Oui, je suis très optimiste et confiant. On ne vient pas donner de leçons, mais on voit bien que c’est un pays qui fait une crise de croissance, traversant une zone de turbulences qui est, je pense, surtout politique et institutionnelle. Economiquement, c’est un pays qui continue néanmoins sa marche en avant et des sujets sont en train de se régler comme l’hyper dominance du secteur public sur le reste de l’économie, le privé est en train de reprendre la main. Le Brésil a donné beaucoup de promesses et va les tenir. Dans les trois à cinq ans à venir, il comptera notamment pour les entreprises étrangères qui voudront y exporter. Il a juste besoin de structurer sa capacité à pouvoir accueillir de l’investissement international.

Est-ce que le Brésil est une entrée vers le reste de l’Amérique du Sud ?

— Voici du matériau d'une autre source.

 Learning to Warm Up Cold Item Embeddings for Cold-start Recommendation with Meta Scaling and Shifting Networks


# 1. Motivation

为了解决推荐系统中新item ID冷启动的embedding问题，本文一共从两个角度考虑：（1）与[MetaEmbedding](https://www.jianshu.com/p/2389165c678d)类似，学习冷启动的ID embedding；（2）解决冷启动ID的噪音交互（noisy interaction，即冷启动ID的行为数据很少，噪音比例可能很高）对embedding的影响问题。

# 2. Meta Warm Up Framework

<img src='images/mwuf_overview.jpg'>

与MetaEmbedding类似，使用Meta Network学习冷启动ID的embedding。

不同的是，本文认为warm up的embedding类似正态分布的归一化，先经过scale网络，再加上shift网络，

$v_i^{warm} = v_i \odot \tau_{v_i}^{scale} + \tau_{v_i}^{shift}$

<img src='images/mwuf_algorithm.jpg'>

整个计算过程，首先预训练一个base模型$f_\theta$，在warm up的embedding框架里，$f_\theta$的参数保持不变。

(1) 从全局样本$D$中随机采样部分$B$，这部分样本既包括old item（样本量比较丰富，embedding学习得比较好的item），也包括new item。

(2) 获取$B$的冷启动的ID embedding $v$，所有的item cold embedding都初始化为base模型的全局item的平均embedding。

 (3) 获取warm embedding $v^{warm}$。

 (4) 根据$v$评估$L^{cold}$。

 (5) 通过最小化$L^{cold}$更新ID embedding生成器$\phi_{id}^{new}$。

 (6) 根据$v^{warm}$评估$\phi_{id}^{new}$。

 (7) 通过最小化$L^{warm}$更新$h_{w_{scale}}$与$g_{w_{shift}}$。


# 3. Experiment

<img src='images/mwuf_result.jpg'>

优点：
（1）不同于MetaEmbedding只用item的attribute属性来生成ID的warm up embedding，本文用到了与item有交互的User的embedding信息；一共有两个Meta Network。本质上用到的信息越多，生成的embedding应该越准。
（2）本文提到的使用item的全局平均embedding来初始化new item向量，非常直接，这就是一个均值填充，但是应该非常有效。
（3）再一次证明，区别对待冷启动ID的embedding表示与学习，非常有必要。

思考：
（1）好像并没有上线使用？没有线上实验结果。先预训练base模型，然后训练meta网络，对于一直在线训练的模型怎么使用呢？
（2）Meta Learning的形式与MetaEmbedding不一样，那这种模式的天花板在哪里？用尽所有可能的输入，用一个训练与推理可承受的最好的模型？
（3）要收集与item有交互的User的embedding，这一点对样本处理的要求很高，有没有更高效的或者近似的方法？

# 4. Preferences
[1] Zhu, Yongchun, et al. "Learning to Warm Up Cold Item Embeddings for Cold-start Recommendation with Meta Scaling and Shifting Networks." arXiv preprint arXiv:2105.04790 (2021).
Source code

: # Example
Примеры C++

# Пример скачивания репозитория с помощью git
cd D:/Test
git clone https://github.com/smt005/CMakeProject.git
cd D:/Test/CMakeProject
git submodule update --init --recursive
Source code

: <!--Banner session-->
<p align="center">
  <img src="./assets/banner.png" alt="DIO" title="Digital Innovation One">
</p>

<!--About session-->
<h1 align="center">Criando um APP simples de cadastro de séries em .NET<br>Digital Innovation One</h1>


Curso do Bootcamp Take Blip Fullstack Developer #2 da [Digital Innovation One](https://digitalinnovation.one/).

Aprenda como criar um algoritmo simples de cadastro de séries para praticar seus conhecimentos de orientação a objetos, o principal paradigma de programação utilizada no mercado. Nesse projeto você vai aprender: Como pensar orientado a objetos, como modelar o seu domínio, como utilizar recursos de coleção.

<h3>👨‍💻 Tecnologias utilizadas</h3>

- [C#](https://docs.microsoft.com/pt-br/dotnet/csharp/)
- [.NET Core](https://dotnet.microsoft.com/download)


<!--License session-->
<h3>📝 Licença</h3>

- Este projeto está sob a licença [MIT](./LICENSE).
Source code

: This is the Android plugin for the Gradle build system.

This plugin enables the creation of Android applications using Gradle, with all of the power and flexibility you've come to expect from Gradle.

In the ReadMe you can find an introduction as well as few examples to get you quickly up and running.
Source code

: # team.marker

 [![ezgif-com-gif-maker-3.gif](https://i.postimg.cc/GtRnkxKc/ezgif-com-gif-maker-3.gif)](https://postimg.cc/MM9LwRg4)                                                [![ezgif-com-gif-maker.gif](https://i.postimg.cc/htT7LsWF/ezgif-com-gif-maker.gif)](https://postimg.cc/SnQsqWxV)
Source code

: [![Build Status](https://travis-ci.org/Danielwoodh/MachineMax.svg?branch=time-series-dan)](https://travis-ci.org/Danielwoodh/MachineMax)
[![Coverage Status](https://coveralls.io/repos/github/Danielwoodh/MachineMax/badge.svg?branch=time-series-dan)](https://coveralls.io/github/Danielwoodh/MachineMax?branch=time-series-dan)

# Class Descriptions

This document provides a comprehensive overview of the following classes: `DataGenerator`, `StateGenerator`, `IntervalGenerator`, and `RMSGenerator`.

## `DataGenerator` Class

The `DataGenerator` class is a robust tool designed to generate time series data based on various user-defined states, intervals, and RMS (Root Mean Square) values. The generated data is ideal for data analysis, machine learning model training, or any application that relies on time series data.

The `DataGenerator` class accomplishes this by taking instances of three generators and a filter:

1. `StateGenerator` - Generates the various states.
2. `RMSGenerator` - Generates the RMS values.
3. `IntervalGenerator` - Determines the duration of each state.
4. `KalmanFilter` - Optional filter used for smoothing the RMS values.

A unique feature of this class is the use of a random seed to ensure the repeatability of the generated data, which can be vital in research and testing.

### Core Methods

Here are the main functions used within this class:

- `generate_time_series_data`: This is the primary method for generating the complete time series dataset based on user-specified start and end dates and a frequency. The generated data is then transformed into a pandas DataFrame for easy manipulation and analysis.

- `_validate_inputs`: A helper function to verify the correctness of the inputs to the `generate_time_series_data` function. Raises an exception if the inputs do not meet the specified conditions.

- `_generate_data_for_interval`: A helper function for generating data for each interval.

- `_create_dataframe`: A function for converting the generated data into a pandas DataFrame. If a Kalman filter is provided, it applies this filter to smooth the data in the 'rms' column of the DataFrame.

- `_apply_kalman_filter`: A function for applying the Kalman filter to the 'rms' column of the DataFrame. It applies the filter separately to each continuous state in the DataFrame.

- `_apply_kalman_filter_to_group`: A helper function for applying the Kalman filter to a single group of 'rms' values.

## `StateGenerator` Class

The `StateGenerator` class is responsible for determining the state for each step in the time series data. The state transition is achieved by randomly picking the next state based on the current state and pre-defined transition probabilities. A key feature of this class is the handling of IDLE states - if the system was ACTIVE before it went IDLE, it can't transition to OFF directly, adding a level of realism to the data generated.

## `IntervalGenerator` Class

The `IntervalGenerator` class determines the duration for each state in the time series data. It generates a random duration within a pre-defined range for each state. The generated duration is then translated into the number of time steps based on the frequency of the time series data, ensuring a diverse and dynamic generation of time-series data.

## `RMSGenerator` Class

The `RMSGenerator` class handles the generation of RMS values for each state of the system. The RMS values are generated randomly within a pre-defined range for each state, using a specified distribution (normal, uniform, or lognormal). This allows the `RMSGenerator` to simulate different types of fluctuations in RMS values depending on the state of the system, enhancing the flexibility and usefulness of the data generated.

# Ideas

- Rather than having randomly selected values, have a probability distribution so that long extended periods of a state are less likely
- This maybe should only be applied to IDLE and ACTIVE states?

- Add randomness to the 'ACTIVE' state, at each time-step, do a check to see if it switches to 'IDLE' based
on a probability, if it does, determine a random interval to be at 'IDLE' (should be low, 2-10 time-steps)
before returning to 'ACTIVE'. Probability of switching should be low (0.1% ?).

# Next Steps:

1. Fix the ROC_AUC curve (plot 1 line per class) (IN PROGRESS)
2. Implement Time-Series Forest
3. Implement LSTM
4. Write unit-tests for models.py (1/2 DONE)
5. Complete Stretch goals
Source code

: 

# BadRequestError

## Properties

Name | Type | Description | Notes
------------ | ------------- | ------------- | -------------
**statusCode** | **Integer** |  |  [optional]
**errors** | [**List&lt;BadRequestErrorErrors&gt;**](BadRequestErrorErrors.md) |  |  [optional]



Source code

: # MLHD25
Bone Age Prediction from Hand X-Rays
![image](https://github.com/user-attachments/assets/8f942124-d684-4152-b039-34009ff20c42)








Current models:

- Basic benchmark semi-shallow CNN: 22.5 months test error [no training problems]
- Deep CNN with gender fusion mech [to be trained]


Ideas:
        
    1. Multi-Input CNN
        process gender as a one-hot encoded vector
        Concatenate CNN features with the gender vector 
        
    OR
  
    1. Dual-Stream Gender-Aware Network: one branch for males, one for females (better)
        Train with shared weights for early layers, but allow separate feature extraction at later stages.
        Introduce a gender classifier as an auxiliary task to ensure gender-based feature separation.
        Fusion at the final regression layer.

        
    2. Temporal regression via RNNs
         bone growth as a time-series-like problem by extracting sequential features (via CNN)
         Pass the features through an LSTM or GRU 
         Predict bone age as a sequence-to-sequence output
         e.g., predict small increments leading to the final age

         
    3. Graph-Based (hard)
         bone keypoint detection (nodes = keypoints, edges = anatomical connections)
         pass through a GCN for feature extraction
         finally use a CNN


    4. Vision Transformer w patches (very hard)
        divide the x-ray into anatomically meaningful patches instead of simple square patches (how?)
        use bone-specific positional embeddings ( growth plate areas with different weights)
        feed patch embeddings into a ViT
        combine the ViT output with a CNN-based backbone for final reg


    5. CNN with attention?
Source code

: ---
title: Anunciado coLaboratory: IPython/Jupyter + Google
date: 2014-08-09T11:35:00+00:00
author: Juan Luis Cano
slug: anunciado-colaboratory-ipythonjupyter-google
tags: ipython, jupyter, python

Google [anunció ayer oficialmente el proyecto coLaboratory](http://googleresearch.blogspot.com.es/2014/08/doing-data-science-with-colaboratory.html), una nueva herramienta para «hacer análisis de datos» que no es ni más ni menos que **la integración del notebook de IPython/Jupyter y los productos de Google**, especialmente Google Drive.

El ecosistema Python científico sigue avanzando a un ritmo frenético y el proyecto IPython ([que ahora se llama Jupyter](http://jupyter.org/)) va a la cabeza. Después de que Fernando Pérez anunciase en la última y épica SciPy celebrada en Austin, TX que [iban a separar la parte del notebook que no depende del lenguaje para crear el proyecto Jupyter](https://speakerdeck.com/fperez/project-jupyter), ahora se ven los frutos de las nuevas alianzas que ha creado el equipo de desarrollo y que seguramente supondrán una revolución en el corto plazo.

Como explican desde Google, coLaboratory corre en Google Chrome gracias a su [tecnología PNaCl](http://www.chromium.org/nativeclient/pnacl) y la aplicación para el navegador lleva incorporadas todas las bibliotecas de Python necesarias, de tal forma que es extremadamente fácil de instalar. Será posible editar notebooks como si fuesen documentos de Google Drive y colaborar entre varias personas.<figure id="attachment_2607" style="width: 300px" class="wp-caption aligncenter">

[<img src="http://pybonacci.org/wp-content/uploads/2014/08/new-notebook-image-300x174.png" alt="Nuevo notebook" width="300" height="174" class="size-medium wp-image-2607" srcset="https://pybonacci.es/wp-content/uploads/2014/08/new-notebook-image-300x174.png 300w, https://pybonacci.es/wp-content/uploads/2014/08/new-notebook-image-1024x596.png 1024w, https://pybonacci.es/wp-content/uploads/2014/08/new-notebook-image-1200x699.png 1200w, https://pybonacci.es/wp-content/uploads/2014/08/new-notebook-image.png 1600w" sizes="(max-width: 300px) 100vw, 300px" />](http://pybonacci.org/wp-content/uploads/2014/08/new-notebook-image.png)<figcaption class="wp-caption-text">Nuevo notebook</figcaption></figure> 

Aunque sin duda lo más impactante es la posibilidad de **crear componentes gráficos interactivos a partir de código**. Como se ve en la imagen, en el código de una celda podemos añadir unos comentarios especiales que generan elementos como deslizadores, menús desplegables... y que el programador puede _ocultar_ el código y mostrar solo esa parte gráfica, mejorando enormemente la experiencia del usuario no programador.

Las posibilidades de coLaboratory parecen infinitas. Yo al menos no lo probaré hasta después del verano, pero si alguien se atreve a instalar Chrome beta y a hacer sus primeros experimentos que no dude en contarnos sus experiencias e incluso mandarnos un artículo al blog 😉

Je n’en suis pas sûr. Déjà, d’un point de vue linguistique, ce n’est pas la même langue que le reste du continent. L’Amérique du Sud, c’est finalement comme l’Europe, des pays complètement différents et il n’y a en plus pas d’unicité de monnaie. Les deux leaders que sont le Brésil et l’Argentine par exemple ont une manière radicalement opposée d’aborder leur économie. Mais le Brésil peut constituer un point avancé pour comprendre le marché sud-américain. 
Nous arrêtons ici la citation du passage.